The Wolverine’s story is widely known among Marvel fans. Although he was born a mutant, Wolverine reached his full potential when his skeleton was fused with the indestructible metal called adamantium. The adamantium strengthened his body and made him virtually unbreakable, but it also added a considerable amount of weight. In this article, we’ll tell you how much Wolverine weighs with and without adamantium inside of his body.
As an adult man, before his skeleton was fused with adamantium, Wolverine weighed 195 lbs, which is a little over 88.4 kilograms. After the Weapon X program, which fused adamantium with his skeleton, Wolverine gained an additional 105 lbs (47.6 kilograms), meaning that after the program, he weighed 300 lbs, roughly 136 kilograms.
There are many kinds of superheroes, from regular humans, enhanced individuals, mutants, aliens, mythological gods and creatures, et cetera. Many of them have superpowers and enhanced abilities, which can affect the physical attributes of certain individuals. Wolverine is one of those individuals. Individuals that are enhanced and turn into superheroes using technology and science inside a lab usually experience many physical changes in their bodies. And in the rest of this article, we’ll dig deeper into Wolverine’s case and explain more about the adamantium’s role in his skeleton.
The Weapon X program has some things in common with the Super Soldier program, but not entirely!
The Super Soldier program is probably the best example of turning a regular human into a superhero via a government program in Marvel Comics. Steve Rogers, the original Captain America, weighed only 95 lbs (43 kilos) and was only 5’4” (162.56 centimeters) tall before the super soldier serum was injected into his body, turning him into a super soldier with 6’2” (187.96 centimeters) of height and 240 lbs (108.86 kilograms) of weight.
The injection of adamantium into Wolverine’s skeleton didn’t provide such a massive external change since Wolverine was already a trained and muscular soldier before the Weapon X program, but the large amount of adamantium that covered his entire skeleton made him a lot heavier than he looked.
We can still remember the scene from ‘X-Men Origins: Wolverine’ when Jackman’s Logan sat on the motorcycle, and the shock absorbers immediately showed how much weight he gained thanks to adamantium.
Adamantium is a fictional metal; therefore, it’s impossible to know how much it weighs in its regular stasis. Adamantium is expected to be heavier than steel, which density is somewhere between 7.75 and 8.05 grams per cubic centimeter or between 7,750 and 8,050 kilograms per cubic meter. For comparison, the heaviest metal on Earth is osmium, which density is 22.59 grams per cubic centimeter.
Fictional metals like adamantium and vibranium are known to be indestructible, but their density is unknown. While vibranium is known as a very strong but very light metal, adamantium is still denser and heavier, although vibranium is considered more durable since adamantium can still change its shape at very high temperatures. As we’ve seen in the 2013’s movie ‘The Wolverine,’ the Silver Samurai was able to cut Wolverine’s claws with a heated sword.
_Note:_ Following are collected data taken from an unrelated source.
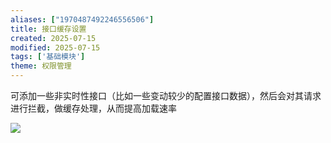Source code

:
```yaml
---
aliases: ["1970487492246556506"]
title: 接口缓存设置
created: 2025-07-15
modified: 2025-07-15
tags: ['基础模块']
theme: 权限管理
---
```


可添加一些非实时性接口（比如一些变动较少的配置接口数据），然后会对其请求进行拦截，做缓存处理，从而提高加载速率

![](c74a04a595e75ecd8f95b972017215c7.jpg)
The adamantium injection affected Wolverine’s weight, but what about his height?
We have already outlined the differences between Wolverine and Captain America based on the government programs that turned them into superheroes, so let’s do it on one more matter.
It’s known that both programs have affected their physical weights, although the key difference is that Steve Rogers gained weight due to the rapid development of his muscles, while Wolverine gained weight solely because of the injected metal. Steve Rogers’ height also rapidly increased, but what about Wolverine’s?
To give a clear answer to the question: no, the injection of adamantium didn’t affect Wolverine’s height as the Super Soldier program affected Steve Rogers’. When adamantium was fused with his bones, the bones became virtually unbreakable, and the large amount of metal in his body also enhanced his super strength and made his claws capable of penetrating almost any substance.
In the source material, Wolverine is known as a pretty short character, only 5’3″ (160 centimeters) in height. This is particularly noticeable when he stands among other X-Men, although some fans noted how Wolverine’s height can sometimes seem inconsistent in the various comics. However, in the movies, Hugh Jackman’s Wolverine couldn’t have been depicted so short due to Jackman’s height of 6’2”, the same height as post-serum Captain America, interestingly enough.
Still, having a skeleton fused with adamantium comes at a price. Even though it turned Wolverine into an ultimate killing machine, as we could’ve seen plenty of times, adamantium was Wolverine’s major weakness against Magneto since adamantium isn’t immune to Magneto’s metal-manipulating abilities. And as the 2017’s movie ‘Logan’ depicted, the adamantium was also slowly poisoning Wolverine during all those decades after the Weapon X program.